Hitomi Fujimura is Visiting Postdoctoral Fellow at York Centre for Asian Research, York University in Toronto. Having conducted
long-term fieldwork (2014-2016) and multiple short-term research trips in Myanmar, she completed her Ph.D. at Sophia University, Tokyo, Japan, in 2019. Her dissertation on the Karen Baptist history in the Nineteenth century examines a wide range of Sgaw Karen historical documents, oft-overlooked primary sources in historical studies of Myanmar, and reconsiders the lives and experiences of Karen Baptists, covering from the initial mass conversion in the 1830s and 40s to the political activities of the Karen National Association (KNA), the first
ethnic organization of the country, in the 1880s.

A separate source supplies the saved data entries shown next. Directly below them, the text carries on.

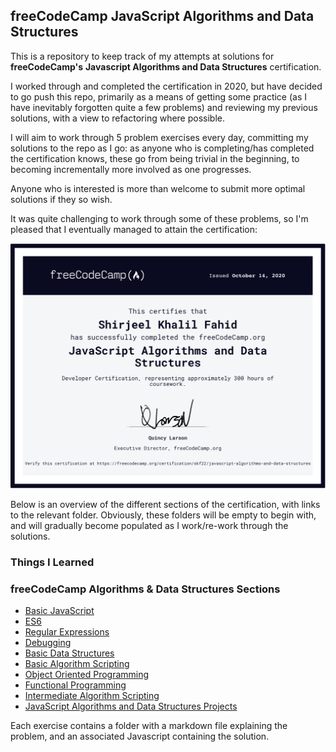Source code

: ## freeCodeCamp JavaScript Algorithms and Data Structures


This is a repository to keep track of my attempts at solutions for **freeCodeCamp's** **Javascript Algorithms and Data Structures** certification.

I worked through and completed the certification in 2020, but have decided to go push this repo, primarily as a means of getting some practice (as I have inevitably forgotten quite a few problems) and reviewing my previous solutions, with a view to refactoring where possible.

I will aim to work through 5 problem exercises every day, committing my solutions to the repo as I go: as anyone who is completing/has completed the certification knows, these go from being trivial in the beginning, to becoming incrementally more involved as one progresses.

Anyone who is interested is more than welcome to submit more optimal solutions if they so wish.

It was quite challenging to work through some of these problems, so I'm pleased that I eventually managed to attain the certification:

![My Certificate](https://github.com/skf22/fcc-algos-and-ds/blob/main/Certification/Javascript%20Algorithms%20and%20Data%20Structures%20Certification.png)

Below is an overview of the different sections of the certification, with links to the relevant folder. Obviously, these folders will be empty to begin with, and will gradually become populated as I work/re-work through the solutions.

### Things I Learned

### freeCodeCamp Algorithms & Data Structures Sections

- [Basic JavaScript](https://github.com/skf22/fcc-algos-and-ds/tree/main/Basic%20Javascript)
- [ES6](https://github.com/skf22/fcc-algos-and-ds/tree/main/ES6)
- [Regular Expressions](https://github.com/skf22/fcc-algos-and-ds/tree/main/Regular%20Expressions)
- [Debugging](https://github.com/skf22/fcc-algos-and-ds/tree/main/Debugging)
- [Basic Data Structures](https://github.com/skf22/fcc-algos-and-ds/tree/main/Basic%20Data%20Structures)
- [Basic Algorithm Scripting](https://github.com/skf22/fcc-algos-and-ds/tree/main/Basic%20Algorithm%20Scripting)
- [Object Oriented Programming](https://github.com/skf22/fcc-algos-and-ds/tree/main/Object%20Oriented%20Programming)
- [Functional Programming](https://github.com/skf22/fcc-algos-and-ds/tree/main/Functional%20Programming)
- [Intermediate Algorithm Scripting](https://github.com/skf22/fcc-algos-and-ds/tree/main/Intermediate%20Algorithm%20Scripting)
- [JavaScript Algorithms and Data Structures Projects](https://github.com/skf22/fcc-algos-and-ds/tree/main/Javascript%20Algorithms%20and%20Data%20Structures%20Projects)

Each exercise contains a folder with a markdown file explaining the problem, and an associated Javascript containing the solution.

Her articles have appeared in several Journals and books in Japanese and English,
including the Journal of Burma Studies and Journal of Southeast Asian Studies (upcoming).
Co-sponsored by the Religious Studies Program.
This Gatty lecture will take place in person at the Kahin Center, but people are also welcome to join us on Zoom.
Lunch will be served.
For questions, please contact seapgatty@cornell.edu.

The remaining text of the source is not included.